Depois do sucesso estrondoso de "Saga brasileira: a longa luta de um povo por sua moeda" (Record), laureado com o prêmio Jabuti, Miriam Leitão já se sente preparada para trilhar o caminho da ficção. A estreia no gênero será com "Tempos extremos", previsto para ser lançado em maio de 2014 pela editora Intrínseca. O livro usará dois tempos históricos, a escravidão e a ditadura, para falar sobre o presente. No bate-papo "Quando o gigante acordar - Aventuras de um país em busca de si mesmo", no espaço Café Literário, a jornalista econômica disse que está realizando, na maturidade, um sonho de criança, e que vive um momento em que "transborda alegria".
- Quando o "Saga" decolou, fiz uma coisa que achei que nunca faria: ficção.

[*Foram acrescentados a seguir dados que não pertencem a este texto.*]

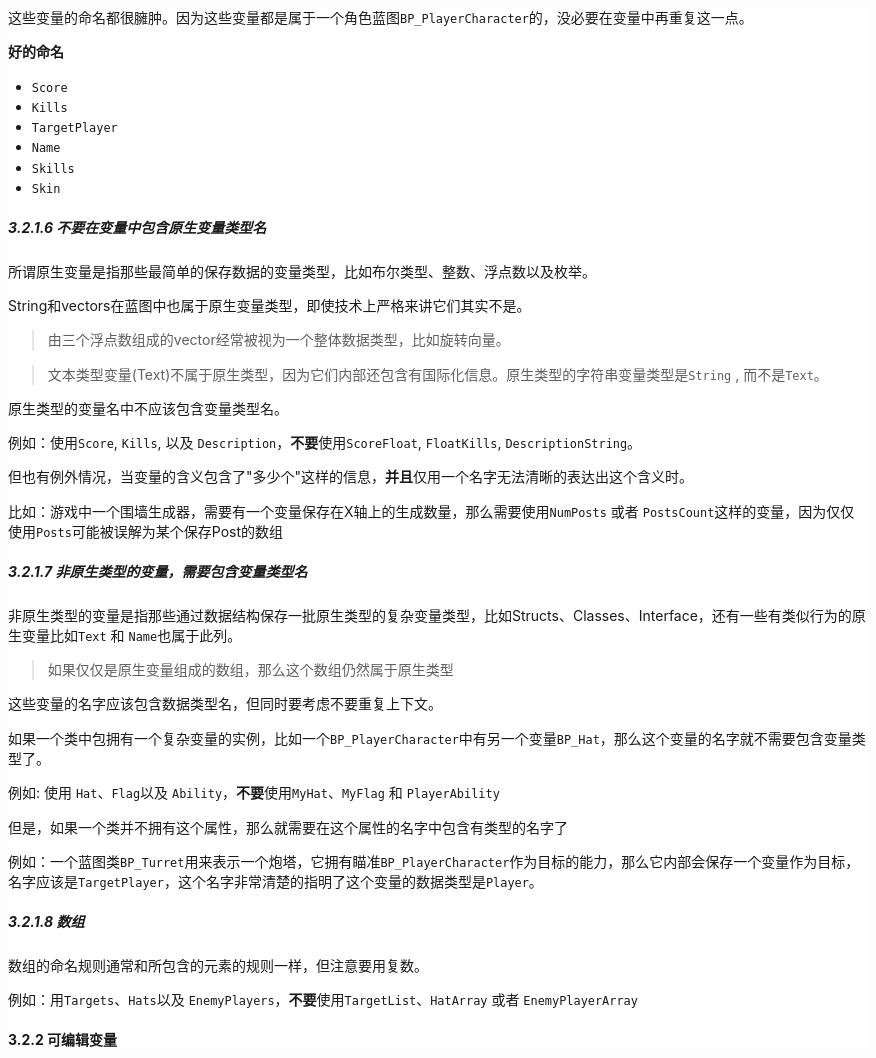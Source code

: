 这些变量的命名都很臃肿。因为这些变量都是属于一个角色蓝图`BP_PlayerCharacter`的，没必要在变量中再重复这一点。

**好的命名**

* `Score`
* `Kills`
* `TargetPlayer`
* `Name`
* `Skills`
* `Skin`

<a name="3.2.1.6"></a>
<a name="bp-vars-naming-atomic"></a>
##### 3.2.1.6 **不要**在变量中包含原生变量类型名

所谓原生变量是指那些最简单的保存数据的变量类型，比如布尔类型、整数、浮点数以及枚举。

String和vectors在蓝图中也属于原生变量类型，即使技术上严格来讲它们其实不是。

> 由三个浮点数组成的vector经常被视为一个整体数据类型，比如旋转向量。

> 文本类型变量(Text)不属于原生类型，因为它们内部还包含有国际化信息。原生类型的字符串变量类型是`String` , 而不是`Text`。

原生类型的变量名中不应该包含变量类型名。

例如：使用`Score`, `Kills`, 以及 `Description`，**不要**使用`ScoreFloat`, `FloatKills`, `DescriptionString`。

但也有例外情况，当变量的含义包含了"多少个"这样的信息，**并且**仅用一个名字无法清晰的表达出这个含义时。

比如：游戏中一个围墙生成器，需要有一个变量保存在X轴上的生成数量，那么需要使用`NumPosts` 或者 `PostsCount`这样的变量，因为仅仅使用`Posts`可能被误解为某个保存Post的数组

<a name="3.2.1.7"></a>
<a name="bp-vars-naming-complex"></a>
##### 3.2.1.7 非原生类型的变量，需要包含变量类型名

非原生类型的变量是指那些通过数据结构保存一批原生类型的复杂变量类型，比如Structs、Classes、Interface，还有一些有类似行为的原生变量比如`Text` 和 `Name`也属于此列。

> 如果仅仅是原生变量组成的数组，那么这个数组仍然属于原生类型

这些变量的名字应该包含数据类型名，但同时要考虑不要重复上下文。

如果一个类中包拥有一个复杂变量的实例，比如一个`BP_PlayerCharacter`中有另一个变量`BP_Hat`，那么这个变量的名字就不需要包含变量类型了。

例如: 使用 `Hat`、`Flag`以及 `Ability`，**不要**使用`MyHat`、`MyFlag` 和 `PlayerAbility`

但是，如果一个类并不拥有这个属性，那么就需要在这个属性的名字中包含有类型的名字了

例如：一个蓝图类`BP_Turret`用来表示一个炮塔，它拥有瞄准`BP_PlayerCharacter`作为目标的能力，那么它内部会保存一个变量作为目标，名字应该是`TargetPlayer`，这个名字非常清楚的指明了这个变量的数据类型是`Player`。

<a name="3.2.1.8"></a>
<a name="bp-vars-naming-arrays"></a>
##### 3.2.1.8 数组

数组的命名规则通常和所包含的元素的规则一样，但注意要用复数。

例如：用`Targets`、`Hats`以及 `EnemyPlayers`，**不要**使用`TargetList`、`HatArray` 或者 `EnemyPlayerArray`

<a name="3.2.2"></a>
<a name="bp-vars-editable"></a>
#### 3.2.2 可编辑变量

Comecei a escrever sem saber para onde estava indo. De repente eu fechava o computador e falava: "Miriam, você é maluca. Você não é ficcionista. Você é repórter". Só que eu acordava no meio da noite com uma cena na cabeça e ia escrever. O livro foi me chamando - disse Miriam, lembrando que só teve coragem de revelar o projeto ao marido muito tempo depois.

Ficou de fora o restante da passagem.